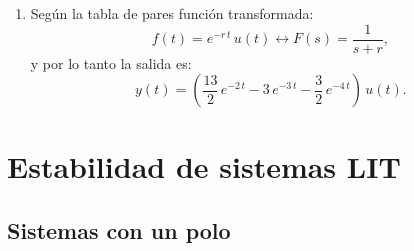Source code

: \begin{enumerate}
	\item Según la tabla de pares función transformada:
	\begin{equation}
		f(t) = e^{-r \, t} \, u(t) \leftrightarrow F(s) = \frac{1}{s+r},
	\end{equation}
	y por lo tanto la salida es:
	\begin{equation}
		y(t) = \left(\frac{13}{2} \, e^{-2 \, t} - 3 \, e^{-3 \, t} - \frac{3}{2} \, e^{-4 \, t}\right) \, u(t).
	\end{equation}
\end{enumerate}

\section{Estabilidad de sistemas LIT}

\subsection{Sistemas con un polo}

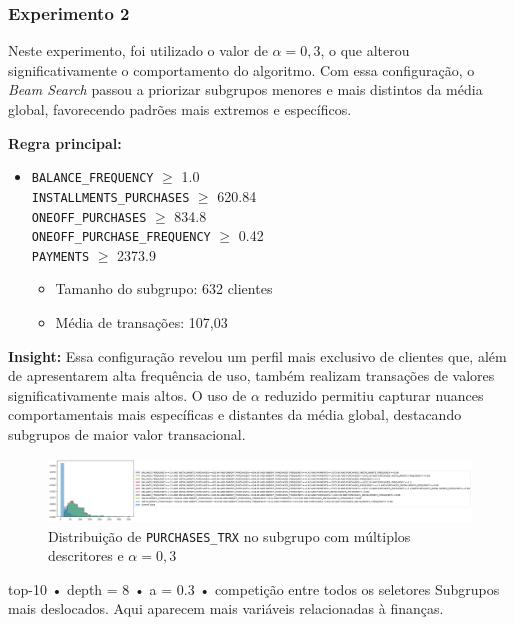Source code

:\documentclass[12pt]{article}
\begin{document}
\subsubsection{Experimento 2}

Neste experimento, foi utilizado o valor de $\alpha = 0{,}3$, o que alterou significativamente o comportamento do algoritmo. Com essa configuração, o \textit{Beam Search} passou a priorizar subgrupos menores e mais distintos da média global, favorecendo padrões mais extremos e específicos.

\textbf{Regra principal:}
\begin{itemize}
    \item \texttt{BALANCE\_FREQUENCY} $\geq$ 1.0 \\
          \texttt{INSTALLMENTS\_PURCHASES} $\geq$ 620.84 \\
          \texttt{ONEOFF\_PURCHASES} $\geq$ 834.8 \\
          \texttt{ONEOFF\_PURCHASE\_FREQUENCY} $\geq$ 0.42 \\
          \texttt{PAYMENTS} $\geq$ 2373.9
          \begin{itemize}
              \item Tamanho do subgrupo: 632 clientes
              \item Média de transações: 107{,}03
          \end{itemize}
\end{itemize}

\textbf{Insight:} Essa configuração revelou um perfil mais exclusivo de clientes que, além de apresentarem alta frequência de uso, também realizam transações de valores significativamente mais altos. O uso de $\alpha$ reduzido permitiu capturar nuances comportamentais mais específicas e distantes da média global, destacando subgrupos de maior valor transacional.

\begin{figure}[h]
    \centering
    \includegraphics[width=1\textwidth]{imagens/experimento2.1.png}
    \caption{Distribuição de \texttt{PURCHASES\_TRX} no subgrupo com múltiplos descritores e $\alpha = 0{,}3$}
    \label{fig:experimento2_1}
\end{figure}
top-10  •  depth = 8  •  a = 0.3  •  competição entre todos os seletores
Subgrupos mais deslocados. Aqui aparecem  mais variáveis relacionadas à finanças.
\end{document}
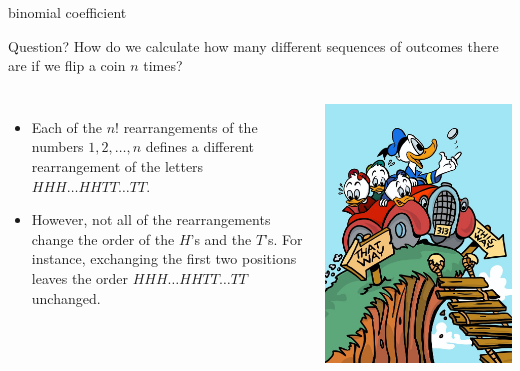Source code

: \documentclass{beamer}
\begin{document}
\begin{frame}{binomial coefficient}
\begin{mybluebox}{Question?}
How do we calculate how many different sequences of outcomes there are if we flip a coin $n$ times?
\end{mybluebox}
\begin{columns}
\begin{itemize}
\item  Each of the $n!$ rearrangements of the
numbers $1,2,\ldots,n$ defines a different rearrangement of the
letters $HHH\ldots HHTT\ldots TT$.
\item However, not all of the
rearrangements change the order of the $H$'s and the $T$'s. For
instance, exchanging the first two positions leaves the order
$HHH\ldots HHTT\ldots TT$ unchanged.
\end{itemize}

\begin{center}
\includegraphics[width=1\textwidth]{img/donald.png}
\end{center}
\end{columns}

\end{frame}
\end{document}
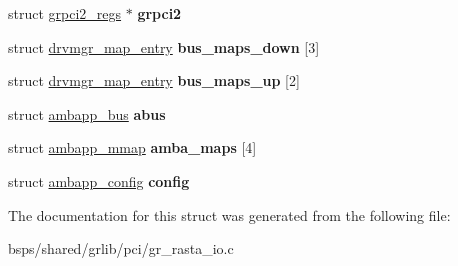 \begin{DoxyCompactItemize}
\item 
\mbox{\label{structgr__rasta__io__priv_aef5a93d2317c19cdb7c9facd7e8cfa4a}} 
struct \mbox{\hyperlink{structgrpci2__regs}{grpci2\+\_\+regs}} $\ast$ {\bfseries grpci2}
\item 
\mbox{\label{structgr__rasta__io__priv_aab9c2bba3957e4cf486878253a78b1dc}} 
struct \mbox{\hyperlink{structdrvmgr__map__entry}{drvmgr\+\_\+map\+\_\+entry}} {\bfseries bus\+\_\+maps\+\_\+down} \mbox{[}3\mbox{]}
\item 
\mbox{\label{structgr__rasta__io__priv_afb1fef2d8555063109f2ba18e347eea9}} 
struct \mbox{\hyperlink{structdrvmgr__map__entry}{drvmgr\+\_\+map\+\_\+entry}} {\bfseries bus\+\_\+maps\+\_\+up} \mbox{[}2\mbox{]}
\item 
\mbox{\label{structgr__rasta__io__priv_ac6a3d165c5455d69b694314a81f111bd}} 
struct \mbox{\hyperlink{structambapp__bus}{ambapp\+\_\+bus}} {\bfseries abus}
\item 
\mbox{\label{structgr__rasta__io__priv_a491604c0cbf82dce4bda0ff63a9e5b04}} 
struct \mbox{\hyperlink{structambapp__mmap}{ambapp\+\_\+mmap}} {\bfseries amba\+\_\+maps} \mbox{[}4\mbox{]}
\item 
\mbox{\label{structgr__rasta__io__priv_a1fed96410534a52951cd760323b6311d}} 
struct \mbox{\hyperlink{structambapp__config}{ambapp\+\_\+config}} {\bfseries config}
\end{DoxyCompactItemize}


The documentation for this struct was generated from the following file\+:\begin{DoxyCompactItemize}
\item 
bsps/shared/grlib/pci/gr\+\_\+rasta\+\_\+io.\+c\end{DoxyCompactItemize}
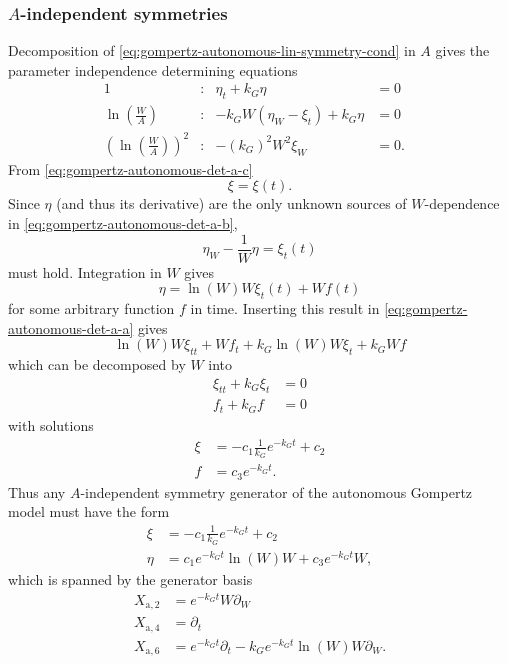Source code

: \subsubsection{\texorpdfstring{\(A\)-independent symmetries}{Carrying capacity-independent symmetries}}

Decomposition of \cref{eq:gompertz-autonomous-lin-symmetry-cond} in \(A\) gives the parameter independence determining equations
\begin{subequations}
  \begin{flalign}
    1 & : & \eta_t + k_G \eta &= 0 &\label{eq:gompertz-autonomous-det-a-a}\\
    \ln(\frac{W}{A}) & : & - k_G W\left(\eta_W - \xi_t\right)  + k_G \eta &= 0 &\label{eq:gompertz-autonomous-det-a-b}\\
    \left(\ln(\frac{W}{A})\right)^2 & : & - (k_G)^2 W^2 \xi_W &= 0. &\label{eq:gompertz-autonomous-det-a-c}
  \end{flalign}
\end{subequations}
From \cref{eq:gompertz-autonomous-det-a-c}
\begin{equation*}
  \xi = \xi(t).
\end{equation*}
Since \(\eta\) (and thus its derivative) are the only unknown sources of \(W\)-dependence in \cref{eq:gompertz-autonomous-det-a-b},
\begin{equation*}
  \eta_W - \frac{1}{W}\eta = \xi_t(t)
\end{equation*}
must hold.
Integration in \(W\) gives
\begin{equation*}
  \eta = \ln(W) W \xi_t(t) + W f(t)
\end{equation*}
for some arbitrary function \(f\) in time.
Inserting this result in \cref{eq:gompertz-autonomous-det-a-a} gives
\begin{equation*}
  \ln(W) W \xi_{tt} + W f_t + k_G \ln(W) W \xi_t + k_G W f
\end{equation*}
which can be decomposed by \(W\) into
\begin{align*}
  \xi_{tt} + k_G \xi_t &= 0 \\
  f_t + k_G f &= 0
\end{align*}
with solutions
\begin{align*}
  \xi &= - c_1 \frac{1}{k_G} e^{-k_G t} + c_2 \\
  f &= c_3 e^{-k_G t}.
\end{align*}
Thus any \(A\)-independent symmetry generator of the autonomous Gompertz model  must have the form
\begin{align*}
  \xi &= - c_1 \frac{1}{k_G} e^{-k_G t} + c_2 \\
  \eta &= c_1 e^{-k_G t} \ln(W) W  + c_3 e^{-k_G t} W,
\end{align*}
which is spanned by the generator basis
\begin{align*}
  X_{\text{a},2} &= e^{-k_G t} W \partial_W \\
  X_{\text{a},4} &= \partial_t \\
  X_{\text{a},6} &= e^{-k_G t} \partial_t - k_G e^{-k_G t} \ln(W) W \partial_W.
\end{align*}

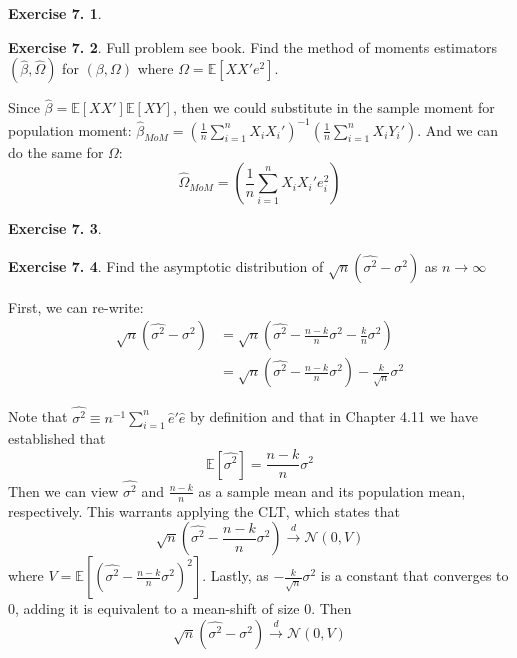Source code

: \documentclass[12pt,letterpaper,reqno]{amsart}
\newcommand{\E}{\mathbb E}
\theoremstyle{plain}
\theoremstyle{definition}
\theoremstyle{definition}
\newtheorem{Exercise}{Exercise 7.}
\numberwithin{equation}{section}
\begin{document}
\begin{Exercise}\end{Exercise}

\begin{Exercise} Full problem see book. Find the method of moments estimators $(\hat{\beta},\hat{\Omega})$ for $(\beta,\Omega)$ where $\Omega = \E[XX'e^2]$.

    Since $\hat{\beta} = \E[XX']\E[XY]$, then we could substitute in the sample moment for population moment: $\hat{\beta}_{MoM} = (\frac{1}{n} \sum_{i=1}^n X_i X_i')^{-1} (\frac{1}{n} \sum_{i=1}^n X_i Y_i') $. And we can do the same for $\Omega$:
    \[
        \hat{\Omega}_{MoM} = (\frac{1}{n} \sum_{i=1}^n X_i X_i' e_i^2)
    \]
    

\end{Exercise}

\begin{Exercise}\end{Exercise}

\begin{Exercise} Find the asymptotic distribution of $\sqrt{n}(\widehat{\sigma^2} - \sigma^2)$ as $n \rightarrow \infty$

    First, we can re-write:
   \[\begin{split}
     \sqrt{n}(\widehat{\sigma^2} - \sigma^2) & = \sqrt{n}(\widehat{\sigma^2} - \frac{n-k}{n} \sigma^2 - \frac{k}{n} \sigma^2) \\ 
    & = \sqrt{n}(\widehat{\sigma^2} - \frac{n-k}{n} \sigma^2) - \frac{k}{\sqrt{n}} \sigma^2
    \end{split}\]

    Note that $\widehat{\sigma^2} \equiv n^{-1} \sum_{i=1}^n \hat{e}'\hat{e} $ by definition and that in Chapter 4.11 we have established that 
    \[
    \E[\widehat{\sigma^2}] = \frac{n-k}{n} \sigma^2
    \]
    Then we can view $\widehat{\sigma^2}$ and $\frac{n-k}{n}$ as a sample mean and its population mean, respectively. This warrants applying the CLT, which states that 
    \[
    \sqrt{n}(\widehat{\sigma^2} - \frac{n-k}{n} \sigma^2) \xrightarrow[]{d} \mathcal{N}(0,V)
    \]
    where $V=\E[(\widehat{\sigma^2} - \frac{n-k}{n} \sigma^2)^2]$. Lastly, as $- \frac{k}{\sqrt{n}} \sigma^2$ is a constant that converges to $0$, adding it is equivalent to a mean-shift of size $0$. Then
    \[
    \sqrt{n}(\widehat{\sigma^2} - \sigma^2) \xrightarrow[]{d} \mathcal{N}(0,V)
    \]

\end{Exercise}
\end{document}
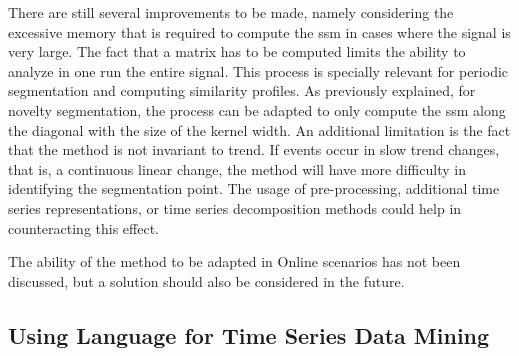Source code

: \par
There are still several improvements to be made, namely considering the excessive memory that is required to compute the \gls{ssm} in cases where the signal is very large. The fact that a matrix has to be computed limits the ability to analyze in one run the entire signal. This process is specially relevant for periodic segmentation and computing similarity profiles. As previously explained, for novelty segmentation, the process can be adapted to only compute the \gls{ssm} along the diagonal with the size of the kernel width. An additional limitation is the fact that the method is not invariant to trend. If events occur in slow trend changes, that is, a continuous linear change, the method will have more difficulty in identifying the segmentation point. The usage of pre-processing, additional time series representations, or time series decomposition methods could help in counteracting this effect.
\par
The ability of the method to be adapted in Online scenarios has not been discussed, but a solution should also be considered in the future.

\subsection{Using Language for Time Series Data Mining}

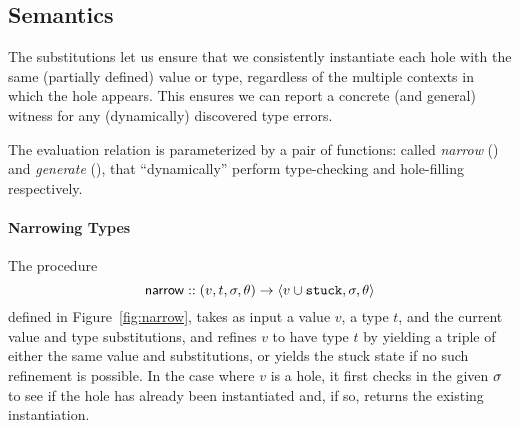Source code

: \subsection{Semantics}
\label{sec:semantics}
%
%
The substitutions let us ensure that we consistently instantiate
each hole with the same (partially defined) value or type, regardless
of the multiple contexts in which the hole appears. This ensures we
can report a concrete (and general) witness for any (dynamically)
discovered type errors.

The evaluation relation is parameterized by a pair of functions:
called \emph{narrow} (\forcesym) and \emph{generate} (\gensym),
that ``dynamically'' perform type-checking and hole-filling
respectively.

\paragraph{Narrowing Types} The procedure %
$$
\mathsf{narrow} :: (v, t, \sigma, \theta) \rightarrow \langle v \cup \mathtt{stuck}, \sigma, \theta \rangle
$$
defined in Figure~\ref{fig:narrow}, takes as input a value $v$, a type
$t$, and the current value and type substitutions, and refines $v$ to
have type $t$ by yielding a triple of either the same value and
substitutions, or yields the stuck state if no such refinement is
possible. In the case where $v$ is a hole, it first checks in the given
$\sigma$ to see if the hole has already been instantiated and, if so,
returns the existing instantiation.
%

Work instruction:
Copy out all lines of the listing where the word "includegraphics" appears.

Solution for this task:
    \includegraphics[width=1\textwidth]{imagens/experimento2.1.png}
\includegraphics[width=1\textwidth]{img/donald.png}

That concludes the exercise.